Denpasar (ANTARA) - Satuan Lalu Lintas Kepolisian Resor Kota Denpasar, Bali menilang seorang warga negara Rusia berinisial DR (29) yang melakukan aksi ugal-ugalan hingga manuver ekstrem (drift)  di kawasan Nusa Dua, Kecamatan Kuta Selatan, Kabupaten Badung.

Kepala Seksi Humas Polresta Denpasar Iptu I Gede Adi Saputra Jaya di Denpasar, Sabtu mengatakan petugas memberikan penindakan berupa tilang terhadap pengemudi WNA tersebut dengan menerapkan Pasal 283 jo Pasal 107 Undang-Undang Nomor 22 Tahun 2009 tentang Lalu Lintas dan Angkutan Jalan.

Sebelumnya, aksi seorang WNA yang mengendarai mobil Porsche Boxster berwarna biru secara ugal-ugalan hingga melakukan drift di kawasan Nusa Dua viral di media sosial.

Setelah video tersebut viral, Satuan Lalu Lintas Polresta Denpasar bergerak cepat melakukan penyelidikan dan mengambil tindakan tegas terhadap pelanggar.

Peristiwa tersebut terjadi pada Jumat, 13 Maret 2026 sekitar pukul 01.00 Wita di Simpang Pratama, Nusa Dua, Kecamatan Kuta Selatan, Kabupaten Badung.
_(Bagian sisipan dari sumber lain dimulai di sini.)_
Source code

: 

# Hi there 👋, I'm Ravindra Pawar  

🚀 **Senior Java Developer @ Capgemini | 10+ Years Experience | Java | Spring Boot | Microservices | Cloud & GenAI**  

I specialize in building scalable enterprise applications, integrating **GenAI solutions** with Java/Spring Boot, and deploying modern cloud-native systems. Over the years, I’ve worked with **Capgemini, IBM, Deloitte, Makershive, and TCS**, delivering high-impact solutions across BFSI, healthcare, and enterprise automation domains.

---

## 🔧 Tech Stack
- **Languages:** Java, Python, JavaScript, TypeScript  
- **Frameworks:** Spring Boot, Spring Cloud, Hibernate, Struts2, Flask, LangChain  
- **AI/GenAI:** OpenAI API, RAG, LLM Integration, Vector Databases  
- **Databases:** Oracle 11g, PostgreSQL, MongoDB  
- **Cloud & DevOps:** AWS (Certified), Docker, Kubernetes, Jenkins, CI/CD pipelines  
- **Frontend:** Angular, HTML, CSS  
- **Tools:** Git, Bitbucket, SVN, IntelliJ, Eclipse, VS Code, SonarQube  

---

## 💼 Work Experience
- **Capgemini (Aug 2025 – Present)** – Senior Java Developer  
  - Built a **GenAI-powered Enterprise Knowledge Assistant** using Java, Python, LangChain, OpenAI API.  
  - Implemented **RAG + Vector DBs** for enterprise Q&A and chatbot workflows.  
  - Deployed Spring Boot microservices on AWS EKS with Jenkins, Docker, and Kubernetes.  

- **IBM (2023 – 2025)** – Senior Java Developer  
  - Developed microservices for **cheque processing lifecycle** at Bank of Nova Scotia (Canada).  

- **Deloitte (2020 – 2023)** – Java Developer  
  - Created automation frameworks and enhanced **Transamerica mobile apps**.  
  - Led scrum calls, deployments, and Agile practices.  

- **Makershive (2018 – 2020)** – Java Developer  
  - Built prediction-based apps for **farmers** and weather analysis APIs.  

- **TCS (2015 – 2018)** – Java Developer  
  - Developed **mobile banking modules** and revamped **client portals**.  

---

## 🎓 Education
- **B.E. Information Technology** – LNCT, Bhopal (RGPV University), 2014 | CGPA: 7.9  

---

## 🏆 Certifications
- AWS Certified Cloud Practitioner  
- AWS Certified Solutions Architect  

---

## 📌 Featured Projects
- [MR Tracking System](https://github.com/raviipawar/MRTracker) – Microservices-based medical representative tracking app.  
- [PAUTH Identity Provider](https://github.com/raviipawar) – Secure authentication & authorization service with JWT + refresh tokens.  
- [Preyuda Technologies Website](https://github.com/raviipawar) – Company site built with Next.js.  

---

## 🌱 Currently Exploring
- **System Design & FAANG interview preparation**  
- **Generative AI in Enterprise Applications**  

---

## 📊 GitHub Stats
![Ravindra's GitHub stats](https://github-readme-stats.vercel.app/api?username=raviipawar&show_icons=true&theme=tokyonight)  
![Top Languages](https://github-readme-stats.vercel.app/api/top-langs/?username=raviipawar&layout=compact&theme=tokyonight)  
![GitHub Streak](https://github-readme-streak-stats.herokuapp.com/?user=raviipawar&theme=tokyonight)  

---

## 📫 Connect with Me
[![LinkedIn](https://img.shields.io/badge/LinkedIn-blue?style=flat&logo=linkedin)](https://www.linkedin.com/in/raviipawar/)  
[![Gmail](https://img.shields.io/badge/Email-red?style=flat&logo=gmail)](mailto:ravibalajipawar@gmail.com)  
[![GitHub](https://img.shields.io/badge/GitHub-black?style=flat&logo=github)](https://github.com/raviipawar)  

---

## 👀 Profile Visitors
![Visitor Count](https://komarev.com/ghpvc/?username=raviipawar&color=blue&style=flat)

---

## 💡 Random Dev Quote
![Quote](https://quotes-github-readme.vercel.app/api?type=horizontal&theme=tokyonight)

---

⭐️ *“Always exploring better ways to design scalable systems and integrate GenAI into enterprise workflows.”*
Berdasarkan hasil penelusuran, kejadian bermula pada Kamis, 12 Maret 2026 sekitar pukul 13.00 WITA saat DR menyewa kendaraan.

"Setelah menerima kendaraan tersebut, DR sempat berkeliling di kawasan Canggu dengan didampingi pihak rent car yang duduk di bangku penumpang," kata Adi.

Selanjutnya kata Adi, pada malam harinya sekitar pukul 23.00 WITA, DR kemudian menuju kawasan Nusa Dua seorang diri. Sesampainya di persimpangan Jalan Pratama Nusa Dua dan melihat kondisi jalan yang relatif sepi, yang bersangkutan melakukan aksi drift di persimpangan tersebut sebanyak dua kali.

Tidak lama berselang, video aksi tersebut pun viral di media sosial dan menjadi perhatian masyarakat.

"Menindaklanjuti hal tersebut, Satlantas Polresta Denpasar segera melakukan serangkaian langkah cepat, mulai dari mengidentifikasi pengendara dan pemilik kendaraan, mendatangi alamat penyedia jasa rent car, hingga memanggil pengemudi WNA tersebut untuk dimintai keterangan di Kantor Satlantas Polresta Denpasar," katanya.

Selain ditilang, pengendara juga diminta membuat video klarifikasi yang berisi permohonan maaf kepada masyarakat atas tindakannya yang membahayakan pengguna jalan.

Kasi Humas Polresta Denpasar Adi Saputra menjelaskan pihak kepolisian tidak akan mentolerir setiap bentuk pelanggaran lalu lintas yang dapat membahayakan keselamatan pengguna jalan lainnya.

“Polresta Denpasar melalui Satlantas akan menindak tegas setiap pelanggaran lalu lintas, termasuk yang dilakukan oleh Warga Negara Asing. Hal ini sebagai bentuk komitmen kami dalam menjaga keamanan, keselamatan, ketertiban, dan kelancaran lalu lintas di wilayah hukum Polresta Denpasar,” katanya.

Ia juga mengimbau seluruh masyarakat maupun wisatawan yang berada di Bali agar selalu mematuhi aturan lalu lintas serta mengutamakan keselamatan saat berkendara di jalan raya.